“与此同时,让黑冰台的人紧盯平舆楚军动向!”


    “我要知道新蔡楚军的详细情况!”


    “你联系上卿,相信上卿那边有详细的消息。”


    “诺。”


    点头答应一声,赵央匆匆离去。


    “公子,我军就在新蔡三十里之外,楚军很难不会发现我们!”


    羌芜朝着扶摇:“我们的大营必须要转移!”


    “如今内史腾将军尚未赶到,我军不足以直面新蔡楚军!”


    “嗯!”


    “我们在汝水河谷,阜淮山脉扎营!”


    扶摇回忆了一下脑海中的地图:“这里距离新蔡很近,有山有水,适合扎营。”


    “若是战事不利,也有利于我军撤向寝县方向。”


    “诺。”


    ..........


    平舆。


    “上将军,斥候传来消息,秦公子扶摇率领三万大军奔袭新蔡!”


    “与此同时,驻扎在南阳的内史腾,率领五万步骑正在朝着新蔡推进!”


    景从脸上罕见的没有了平静,出现了一抹担忧:“上将军,王翦这是要断我军后路!”


    “哈哈,只要李信还在,一切就有转机!”


    项燕点了点头,然后轻笑:“王翦的所有部署,都是为了挽救李信这一支大秦锐士!”


    “只要我们咬住李信,局势就不会彻底糜烂!”


    “不过,这也是一个机会,三万步骑而已!”


    项燕中杀机犹如实质,他要报杀子之仇:“景从,你亲率五万步骑,前往新蔡东线,截杀秦公子扶摇!”


    “本将要以扶摇之首级,振奋大楚军心!”


    “诺。”


    这一刻,景从断然答应。


    以五万步骑大军,若是还斩杀不了扶摇,才是咄咄怪事。


    五万大军,将会携带车兵,这对于奔袭而来的秦军,将会是绝杀。


    “芈阳,接替景从,死死地盯着李信,咬住他!”


    “与此同时,加大斥候的力度,任何关于李信的消息,都不能传出去!”


    项燕眼中精光爆闪:“想要救李信,老夫倒要看看,他王翦有何手段!”


    “诺。”


    一番军令下达,杀机滋生。


    很显然,项燕对于扶摇产生了必杀之心。


    之前往新蔡已经调集三万步骑,如今又是调兵五万,由此可见,项燕对于新蔡的看重。


    ......


    陈县。


    大军幕府之中,剑架之上,鹿卢剑灼灼生辉。


    王翦放下手中竹简,眼中浮现一抹凝重。


    他南下陈县,这才过去七天,他与项燕暗中交手数次,互有胜负。


    虽然他一度扭转了局面,但是,项燕也没有损失什么。


    他的战略目的始终没有达到。


    “先生,对于当下局面,你有何看法?”这一刻,王翦抬头看向了张苍。


    闻言,张苍笑了笑:“上将军,你想要救李信的态度太过明显!”


    “如今,项燕死死地咬住李信所部。

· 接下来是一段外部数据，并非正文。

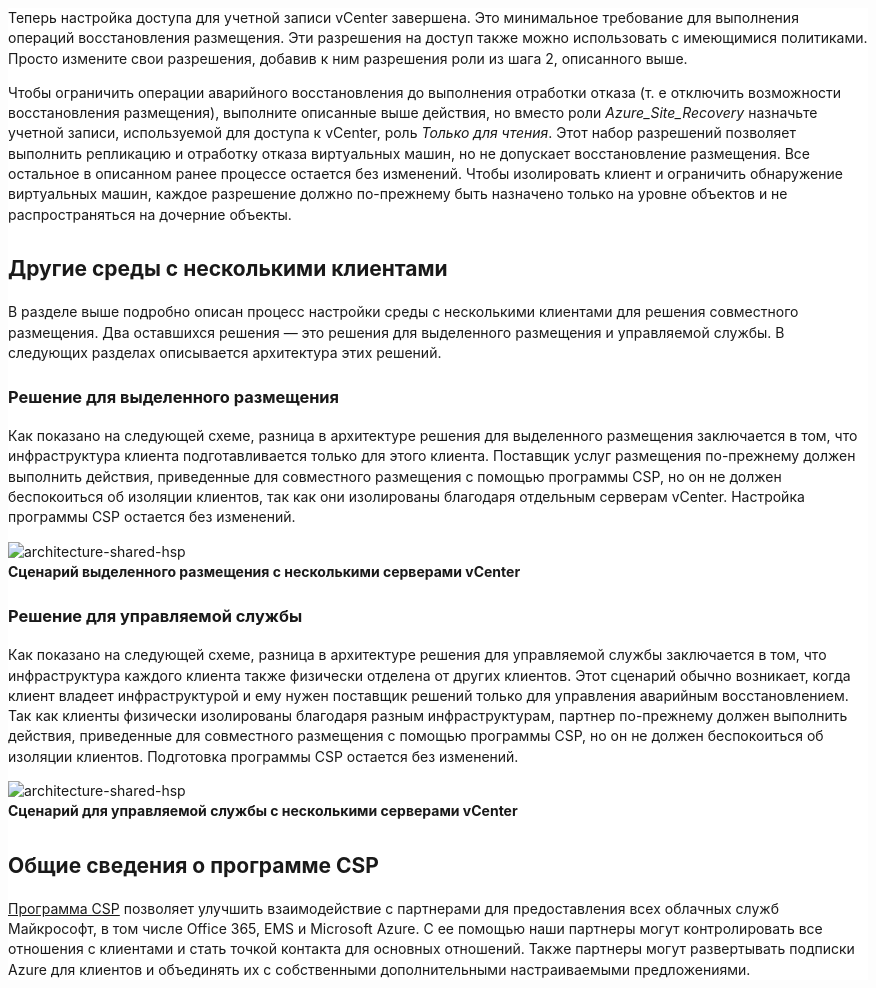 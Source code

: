 Теперь настройка доступа для учетной записи vCenter завершена. Это минимальное требование для выполнения операций восстановления размещения. Эти разрешения на доступ также можно использовать с имеющимися политиками. Просто измените свои разрешения, добавив к ним разрешения роли из шага 2, описанного выше.

Чтобы ограничить операции аварийного восстановления до выполнения отработки отказа (т. е отключить возможности восстановления размещения), выполните описанные выше действия, но вместо роли *Azure_Site_Recovery* назначьте учетной записи, используемой для доступа к vCenter, роль *Только для чтения*. Этот набор разрешений позволяет выполнить репликацию и отработку отказа виртуальных машин, но не допускает восстановление размещения. Все остальное в описанном ранее процессе остается без изменений. Чтобы изолировать клиент и ограничить обнаружение виртуальных машин, каждое разрешение должно по-прежнему быть назначено только на уровне объектов и не распространяться на дочерние объекты.

## <a name="other-multi-tenant-environments"></a>Другие среды с несколькими клиентами

В разделе выше подробно описан процесс настройки среды с несколькими клиентами для решения совместного размещения. Два оставшихся решения — это решения для выделенного размещения и управляемой службы. В следующих разделах описывается архитектура этих решений.

### <a name="dedicated-hosting-solution"></a>Решение для выделенного размещения

Как показано на следующей схеме, разница в архитектуре решения для выделенного размещения заключается в том, что инфраструктура клиента подготавливается только для этого клиента. Поставщик услуг размещения по-прежнему должен выполнить действия, приведенные для совместного размещения с помощью программы CSP, но он не должен беспокоиться об изоляции клиентов, так как они изолированы благодаря отдельным серверам vCenter. Настройка программы CSP остается без изменений.

![architecture-shared-hsp](./media/site-recovery-multi-tenant-support-vmware-using-csp/dedicated-hosting-scenario.png)  
**Сценарий выделенного размещения с несколькими серверами vCenter**

### <a name="managed-service-solution"></a>Решение для управляемой службы

Как показано на следующей схеме, разница в архитектуре решения для управляемой службы заключается в том, что инфраструктура каждого клиента также физически отделена от других клиентов. Этот сценарий обычно возникает, когда клиент владеет инфраструктурой и ему нужен поставщик решений только для управления аварийным восстановлением. Так как клиенты физически изолированы благодаря разным инфраструктурам, партнер по-прежнему должен выполнить действия, приведенные для совместного размещения с помощью программы CSP, но он не должен беспокоиться об изоляции клиентов. Подготовка программы CSP остается без изменений.

![architecture-shared-hsp](./media/site-recovery-multi-tenant-support-vmware-using-csp/managed-service-scenario.png)  
**Сценарий для управляемой службы с несколькими серверами vCenter**

## <a name="csp-program-overview"></a>Общие сведения о программе CSP
[Программа CSP](https://partner.microsoft.com/en-US/cloud-solution-provider) позволяет улучшить взаимодействие с партнерами для предоставления всех облачных служб Майкрософт, в том числе Office 365, EMS и Microsoft Azure. С ее помощью наши партнеры могут контролировать все отношения с клиентами и стать точкой контакта для основных отношений. Также партнеры могут развертывать подписки Azure для клиентов и объединять их с собственными дополнительными настраиваемыми предложениями.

”


    “想来,现在除了上卿之外,很难有人联系到李信。”


    “从沙盘上来看,除非是新蔡这边,公子扶摇与内史腾击破新蔡。”


    “亦或者牵扯住项燕主力,李信才能边战边退!”


    “但是,公子与项燕有杀子之仇,项燕必然会调兵南下!”


    “以老夫看来,公子与内史腾很难建功。”


    “项燕 之才也许略孙色于上将军,但远在此刻内史腾与扶摇之上。”


    “项燕手中有足够的兵力铺排,而上将军手中没有援军派遣,能维持现在之状况,已经是难能可贵了。”


    “至于李信所部,能够从容撤退,要看运气!”


    听到张苍一番话,王翦先是默默点头,最后话锋一冷:


    “我等军人,从不相信运气!”


    “王上想要老夫坚持一个月,但,如今看来只怕是很难!”


    “根据上卿的消息,从泗水与东海一线的楚军,正在逼近城父与新阳等地。"